Death Mill Mansion - Will Hartzell-Baird

This review comes from our awesome guest reviewer and my friend Daniel Nighting, now father of TWO children (one of them a new-born baby girl). I can't believe he managed to actually read a book, let alone review it, on the 30 minutes of sleep a night he is likely getting.

Summary: A dark and stormy night...
As has been documented in any number of movies and books, there is a particular class of mansion that, through some indescribable means, bestows unanticipated engine/tire difficulty upon passing cars, forcing the unsuspecting occupants to knock on the door, asking to use the phone, never to be seen or heard from again.

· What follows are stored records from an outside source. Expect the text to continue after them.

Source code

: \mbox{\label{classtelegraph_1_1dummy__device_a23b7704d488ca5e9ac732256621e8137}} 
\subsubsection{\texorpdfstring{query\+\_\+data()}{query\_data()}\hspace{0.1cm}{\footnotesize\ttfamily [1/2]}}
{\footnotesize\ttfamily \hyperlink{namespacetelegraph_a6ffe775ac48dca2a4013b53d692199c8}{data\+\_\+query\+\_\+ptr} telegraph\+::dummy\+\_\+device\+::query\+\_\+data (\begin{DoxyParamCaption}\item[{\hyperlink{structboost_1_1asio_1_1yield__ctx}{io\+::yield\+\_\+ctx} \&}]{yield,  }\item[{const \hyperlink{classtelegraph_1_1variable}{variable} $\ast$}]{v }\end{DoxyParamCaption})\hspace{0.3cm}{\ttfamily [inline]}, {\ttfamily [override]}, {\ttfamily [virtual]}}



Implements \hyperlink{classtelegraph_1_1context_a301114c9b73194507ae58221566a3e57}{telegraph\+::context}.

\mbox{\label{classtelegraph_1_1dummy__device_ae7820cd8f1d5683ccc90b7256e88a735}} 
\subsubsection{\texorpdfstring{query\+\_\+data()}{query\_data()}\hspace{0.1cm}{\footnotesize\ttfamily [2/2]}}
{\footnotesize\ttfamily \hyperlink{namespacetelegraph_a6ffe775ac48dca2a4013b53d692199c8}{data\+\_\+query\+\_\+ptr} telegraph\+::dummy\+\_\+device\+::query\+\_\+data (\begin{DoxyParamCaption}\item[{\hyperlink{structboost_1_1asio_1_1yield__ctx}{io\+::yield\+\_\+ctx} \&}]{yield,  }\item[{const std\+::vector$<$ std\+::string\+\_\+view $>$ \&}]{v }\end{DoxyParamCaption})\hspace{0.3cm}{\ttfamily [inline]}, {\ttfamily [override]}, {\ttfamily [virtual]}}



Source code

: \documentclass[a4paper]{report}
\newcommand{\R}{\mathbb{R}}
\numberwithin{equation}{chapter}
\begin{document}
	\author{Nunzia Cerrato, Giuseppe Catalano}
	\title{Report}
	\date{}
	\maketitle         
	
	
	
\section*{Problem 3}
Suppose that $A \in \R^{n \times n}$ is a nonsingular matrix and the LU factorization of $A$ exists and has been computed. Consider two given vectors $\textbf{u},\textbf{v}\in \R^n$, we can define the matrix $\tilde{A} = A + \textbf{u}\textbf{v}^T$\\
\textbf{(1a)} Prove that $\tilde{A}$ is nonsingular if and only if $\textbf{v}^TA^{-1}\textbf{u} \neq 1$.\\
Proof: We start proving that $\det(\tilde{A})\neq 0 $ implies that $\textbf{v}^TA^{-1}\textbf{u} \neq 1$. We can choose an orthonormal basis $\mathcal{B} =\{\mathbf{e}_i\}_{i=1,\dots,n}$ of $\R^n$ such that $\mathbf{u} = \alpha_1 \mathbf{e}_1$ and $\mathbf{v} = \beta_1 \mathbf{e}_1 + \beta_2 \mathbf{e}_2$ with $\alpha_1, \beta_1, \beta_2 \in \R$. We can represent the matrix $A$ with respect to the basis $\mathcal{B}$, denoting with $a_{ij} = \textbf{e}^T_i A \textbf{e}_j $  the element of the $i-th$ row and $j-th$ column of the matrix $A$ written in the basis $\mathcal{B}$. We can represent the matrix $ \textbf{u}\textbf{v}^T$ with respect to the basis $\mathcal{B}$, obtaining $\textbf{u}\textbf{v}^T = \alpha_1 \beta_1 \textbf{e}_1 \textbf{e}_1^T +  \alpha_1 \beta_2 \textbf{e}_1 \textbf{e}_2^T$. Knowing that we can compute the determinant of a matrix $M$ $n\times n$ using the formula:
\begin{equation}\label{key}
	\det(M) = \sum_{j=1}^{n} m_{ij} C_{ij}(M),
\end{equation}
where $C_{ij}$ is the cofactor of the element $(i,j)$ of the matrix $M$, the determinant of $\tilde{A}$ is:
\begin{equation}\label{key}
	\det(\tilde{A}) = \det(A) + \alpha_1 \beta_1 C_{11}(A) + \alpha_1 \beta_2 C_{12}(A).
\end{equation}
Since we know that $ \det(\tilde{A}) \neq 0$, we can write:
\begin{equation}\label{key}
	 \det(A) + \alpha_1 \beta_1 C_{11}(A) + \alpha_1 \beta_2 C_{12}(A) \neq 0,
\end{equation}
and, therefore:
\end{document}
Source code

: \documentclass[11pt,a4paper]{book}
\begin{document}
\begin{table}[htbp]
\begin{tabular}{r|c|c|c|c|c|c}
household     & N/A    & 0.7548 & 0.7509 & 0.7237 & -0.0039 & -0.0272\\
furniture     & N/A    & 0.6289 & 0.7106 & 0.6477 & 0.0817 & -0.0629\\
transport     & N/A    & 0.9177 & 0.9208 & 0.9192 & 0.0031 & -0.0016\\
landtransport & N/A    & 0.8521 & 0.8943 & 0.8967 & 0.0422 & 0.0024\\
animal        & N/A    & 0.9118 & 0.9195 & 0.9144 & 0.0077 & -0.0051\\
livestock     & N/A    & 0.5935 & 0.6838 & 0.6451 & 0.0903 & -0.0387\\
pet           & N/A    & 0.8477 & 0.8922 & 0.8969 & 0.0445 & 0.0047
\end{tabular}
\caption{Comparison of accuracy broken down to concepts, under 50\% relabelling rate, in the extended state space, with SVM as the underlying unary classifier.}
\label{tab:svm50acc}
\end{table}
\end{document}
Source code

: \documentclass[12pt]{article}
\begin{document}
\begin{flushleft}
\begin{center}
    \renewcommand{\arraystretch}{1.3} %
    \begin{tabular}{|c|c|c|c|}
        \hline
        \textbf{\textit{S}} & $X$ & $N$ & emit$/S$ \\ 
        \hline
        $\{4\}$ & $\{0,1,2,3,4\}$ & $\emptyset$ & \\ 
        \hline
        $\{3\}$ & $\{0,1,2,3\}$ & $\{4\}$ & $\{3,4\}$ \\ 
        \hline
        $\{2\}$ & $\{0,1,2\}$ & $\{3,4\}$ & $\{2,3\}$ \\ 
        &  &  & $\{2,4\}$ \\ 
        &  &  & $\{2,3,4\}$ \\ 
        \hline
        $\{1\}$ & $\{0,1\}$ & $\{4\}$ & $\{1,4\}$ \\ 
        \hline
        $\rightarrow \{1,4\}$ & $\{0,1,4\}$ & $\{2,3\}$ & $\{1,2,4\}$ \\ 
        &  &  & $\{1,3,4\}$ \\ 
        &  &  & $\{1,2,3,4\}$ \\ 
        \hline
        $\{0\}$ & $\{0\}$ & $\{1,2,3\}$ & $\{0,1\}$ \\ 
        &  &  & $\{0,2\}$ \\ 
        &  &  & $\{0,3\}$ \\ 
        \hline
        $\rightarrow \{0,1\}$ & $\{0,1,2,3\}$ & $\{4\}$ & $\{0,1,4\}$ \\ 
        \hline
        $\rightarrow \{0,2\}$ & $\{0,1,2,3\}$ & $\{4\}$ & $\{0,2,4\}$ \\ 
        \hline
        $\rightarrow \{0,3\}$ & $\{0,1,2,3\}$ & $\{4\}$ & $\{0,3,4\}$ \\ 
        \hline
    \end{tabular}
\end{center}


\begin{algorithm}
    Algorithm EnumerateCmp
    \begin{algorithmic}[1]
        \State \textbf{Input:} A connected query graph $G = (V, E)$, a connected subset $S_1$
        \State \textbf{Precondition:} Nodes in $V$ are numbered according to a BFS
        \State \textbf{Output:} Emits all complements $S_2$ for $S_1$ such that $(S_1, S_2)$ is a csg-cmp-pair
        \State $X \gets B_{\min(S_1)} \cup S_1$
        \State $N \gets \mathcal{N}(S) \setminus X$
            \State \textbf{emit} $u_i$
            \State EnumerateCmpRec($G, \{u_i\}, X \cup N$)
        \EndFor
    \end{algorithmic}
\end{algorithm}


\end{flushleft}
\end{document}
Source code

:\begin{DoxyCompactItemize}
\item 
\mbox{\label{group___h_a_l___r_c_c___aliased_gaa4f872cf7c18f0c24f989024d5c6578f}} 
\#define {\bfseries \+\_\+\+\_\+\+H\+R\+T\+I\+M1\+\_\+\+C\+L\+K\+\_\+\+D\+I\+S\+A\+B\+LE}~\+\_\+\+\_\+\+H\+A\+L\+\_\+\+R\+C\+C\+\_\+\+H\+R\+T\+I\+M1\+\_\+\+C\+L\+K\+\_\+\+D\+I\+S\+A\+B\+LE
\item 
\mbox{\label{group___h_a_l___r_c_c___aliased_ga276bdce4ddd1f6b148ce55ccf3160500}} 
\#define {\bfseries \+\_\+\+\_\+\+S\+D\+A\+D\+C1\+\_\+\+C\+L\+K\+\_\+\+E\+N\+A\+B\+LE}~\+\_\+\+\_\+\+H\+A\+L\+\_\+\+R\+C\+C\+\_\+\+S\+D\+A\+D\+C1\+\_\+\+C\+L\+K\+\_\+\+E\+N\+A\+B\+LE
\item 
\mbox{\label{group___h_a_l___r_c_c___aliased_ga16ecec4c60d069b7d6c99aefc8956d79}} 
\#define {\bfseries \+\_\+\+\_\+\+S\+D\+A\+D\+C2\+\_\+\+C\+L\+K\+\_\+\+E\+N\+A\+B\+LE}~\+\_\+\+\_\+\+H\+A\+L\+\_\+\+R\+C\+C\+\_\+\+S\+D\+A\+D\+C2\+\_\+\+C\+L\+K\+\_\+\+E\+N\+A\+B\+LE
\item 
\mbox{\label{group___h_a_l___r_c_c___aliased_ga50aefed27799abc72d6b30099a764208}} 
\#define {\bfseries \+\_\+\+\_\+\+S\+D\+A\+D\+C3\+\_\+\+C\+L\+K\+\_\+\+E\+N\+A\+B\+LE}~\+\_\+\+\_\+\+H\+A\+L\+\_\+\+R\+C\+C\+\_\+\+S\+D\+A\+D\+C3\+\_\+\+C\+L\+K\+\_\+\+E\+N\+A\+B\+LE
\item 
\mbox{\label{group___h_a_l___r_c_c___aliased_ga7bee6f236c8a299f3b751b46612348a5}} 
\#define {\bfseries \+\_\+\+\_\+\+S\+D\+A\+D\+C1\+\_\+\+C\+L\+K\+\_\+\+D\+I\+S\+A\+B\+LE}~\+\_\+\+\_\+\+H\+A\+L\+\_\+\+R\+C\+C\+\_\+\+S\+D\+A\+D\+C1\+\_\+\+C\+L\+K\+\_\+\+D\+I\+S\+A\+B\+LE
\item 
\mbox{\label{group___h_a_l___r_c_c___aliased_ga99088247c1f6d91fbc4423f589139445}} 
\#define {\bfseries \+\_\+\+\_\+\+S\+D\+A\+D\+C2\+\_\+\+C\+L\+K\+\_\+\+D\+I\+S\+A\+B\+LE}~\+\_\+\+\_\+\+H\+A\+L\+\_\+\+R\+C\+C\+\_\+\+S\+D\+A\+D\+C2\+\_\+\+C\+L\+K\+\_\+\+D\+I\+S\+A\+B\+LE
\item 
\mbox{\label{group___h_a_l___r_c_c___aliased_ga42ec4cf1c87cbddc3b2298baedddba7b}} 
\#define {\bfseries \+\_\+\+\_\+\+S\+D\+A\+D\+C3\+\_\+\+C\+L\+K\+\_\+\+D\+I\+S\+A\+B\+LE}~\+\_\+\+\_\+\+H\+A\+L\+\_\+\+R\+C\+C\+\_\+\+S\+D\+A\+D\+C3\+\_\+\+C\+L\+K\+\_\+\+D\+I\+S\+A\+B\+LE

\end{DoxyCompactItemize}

Countless motorists have been lost to these devious abodes, as well as to the mysterious mansion's close relatives, the darkened gas station and the eerily silent farm community looming unassumingly in the distance. Coincidentally, on a dark, stormy night while driving on an unfamiliar country road, Robbie inexplicably experiences car trouble... (summary from the book - image from www.hartzellbaird.com)

My Review: Few authors would like to hear their work described as being patched together from cliches and stock characters. Will Hartzell-Baird, I suspect, is one of those few. Like a sort of literary Frankenstein's monster (who, incidentally, appears in the book, along with werewolves, vampires, serial killers, mad scientists, deranged robots, and... well, pretty much everybody), Death Mill Mansion is sewn together from the hackneyed corpses of every B-movie and pulp thriller ever made.

...and like Frankenstein's monster, it's alive! ALIVE! With wry wit and keen eye for absurdity, this book breathes life into the stale tropes of the sci-fi and horror genres, deconstructing them, turning them inside-out, and piling weirdness on weirdness until the reader is sucked into an alternate dimension, the plaything of the author's warped imagination. What's more, the book does so while dancing blithely over a morass of potential plot holes, inconsistencies, and paradoxes without once falling in.*

The only failing of Death Mill Mansion, as far as I'm concerned, is the complete lack of any law-related humor.** On occasion, Hartzell-Baird seems to get carried away with a scene and lose track of the plot, but he always manages to find a bizarre new crisis (rather, a new twist to the ongoing crisis that is the plot) before the reader has a chance to lose interest. This book was so well paced that it took the birth of my new daughter to make me put it down.

*And it has footnotes, too! More novels should have footnotes.
**Read the book.

My Rating: 5 stars. An excellent book for when your reality is just too boring.

Sum it up: In some parallel universe--one with far more zombies--this is comic Shakespeare.